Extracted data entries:
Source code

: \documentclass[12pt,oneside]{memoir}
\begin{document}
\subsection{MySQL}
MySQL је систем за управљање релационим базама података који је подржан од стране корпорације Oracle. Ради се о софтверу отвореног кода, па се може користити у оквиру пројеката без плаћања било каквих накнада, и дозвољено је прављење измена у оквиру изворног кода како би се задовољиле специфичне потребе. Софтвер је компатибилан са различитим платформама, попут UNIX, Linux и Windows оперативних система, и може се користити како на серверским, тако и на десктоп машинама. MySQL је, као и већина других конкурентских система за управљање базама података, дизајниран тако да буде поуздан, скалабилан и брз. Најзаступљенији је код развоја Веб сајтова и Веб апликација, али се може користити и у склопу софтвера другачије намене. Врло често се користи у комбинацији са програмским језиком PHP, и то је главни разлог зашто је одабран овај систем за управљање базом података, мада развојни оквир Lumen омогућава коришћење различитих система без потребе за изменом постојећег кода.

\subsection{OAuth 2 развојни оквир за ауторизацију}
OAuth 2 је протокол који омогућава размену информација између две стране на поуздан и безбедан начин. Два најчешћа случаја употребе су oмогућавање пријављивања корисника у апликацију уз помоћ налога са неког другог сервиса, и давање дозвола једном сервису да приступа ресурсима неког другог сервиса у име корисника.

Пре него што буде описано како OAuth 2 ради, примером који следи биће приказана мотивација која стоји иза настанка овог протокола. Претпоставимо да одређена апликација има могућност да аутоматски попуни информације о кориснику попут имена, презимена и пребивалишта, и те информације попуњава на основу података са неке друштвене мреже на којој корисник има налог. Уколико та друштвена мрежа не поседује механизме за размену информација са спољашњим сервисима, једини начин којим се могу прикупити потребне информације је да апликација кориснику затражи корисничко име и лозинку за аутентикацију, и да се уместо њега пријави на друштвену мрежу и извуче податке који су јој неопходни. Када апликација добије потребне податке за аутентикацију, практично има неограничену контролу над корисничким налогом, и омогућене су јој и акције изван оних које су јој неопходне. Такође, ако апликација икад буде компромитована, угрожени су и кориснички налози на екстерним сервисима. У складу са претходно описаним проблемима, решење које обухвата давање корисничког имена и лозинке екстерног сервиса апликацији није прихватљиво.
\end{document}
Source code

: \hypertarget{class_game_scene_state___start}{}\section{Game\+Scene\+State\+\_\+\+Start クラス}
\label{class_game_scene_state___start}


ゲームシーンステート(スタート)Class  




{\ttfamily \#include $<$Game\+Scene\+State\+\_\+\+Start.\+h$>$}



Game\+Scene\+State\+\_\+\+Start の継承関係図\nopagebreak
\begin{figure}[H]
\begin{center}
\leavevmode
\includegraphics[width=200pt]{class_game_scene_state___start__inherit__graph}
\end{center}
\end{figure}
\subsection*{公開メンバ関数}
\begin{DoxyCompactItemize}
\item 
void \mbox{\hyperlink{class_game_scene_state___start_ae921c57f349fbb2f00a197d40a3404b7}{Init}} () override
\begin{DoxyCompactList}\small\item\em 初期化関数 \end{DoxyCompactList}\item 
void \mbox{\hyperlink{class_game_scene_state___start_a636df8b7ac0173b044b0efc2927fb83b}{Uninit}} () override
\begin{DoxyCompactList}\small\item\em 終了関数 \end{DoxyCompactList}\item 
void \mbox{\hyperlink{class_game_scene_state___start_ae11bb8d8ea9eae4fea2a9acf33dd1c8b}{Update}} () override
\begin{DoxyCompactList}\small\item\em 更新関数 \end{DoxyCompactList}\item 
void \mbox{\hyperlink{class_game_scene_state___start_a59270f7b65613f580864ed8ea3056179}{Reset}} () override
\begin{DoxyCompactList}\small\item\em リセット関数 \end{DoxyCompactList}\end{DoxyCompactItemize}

### BRIEF
All lines with the string "размену" must be copied from the data.

### COMPLETED TASK
OAuth 2 је протокол који омогућава размену информација између две стране на поуздан и безбедан начин. Два најчешћа случаја употребе су oмогућавање пријављивања корисника у апликацију уз помоћ налога са неког другог сервиса, и давање дозвола једном сервису да приступа ресурсима неког другог сервиса у име корисника.
Пре него што буде описано како OAuth 2 ради, примером који следи биће приказана мотивација која стоји иза настанка овог протокола. Претпоставимо да одређена апликација има могућност да аутоматски попуни информације о кориснику попут имена, презимена и пребивалишта, и те информације попуњава на основу података са неке друштвене мреже на којој корисник има налог. Уколико та друштвена мрежа не поседује механизме за размену информација са спољашњим сервисима, једини начин којим се могу прикупити потребне информације је да апликација кориснику затражи корисничко име и лозинку за аутентикацију, и да се уместо њега пријави на друштвену мрежу и извуче податке који су јој неопходни. Када апликација добије потребне податке за аутентикацију, практично има неограничену контролу над корисничким налогом, и омогућене су јој и акције изван оних које су јој неопходне. Такође, ако апликација икад буде компромитована, угрожени су и кориснички налози на екстерним сервисима. У складу са претходно описаним проблемима, решење које обухвата давање корисничког имена и лозинке екстерног сервиса апликацији није прихватљиво.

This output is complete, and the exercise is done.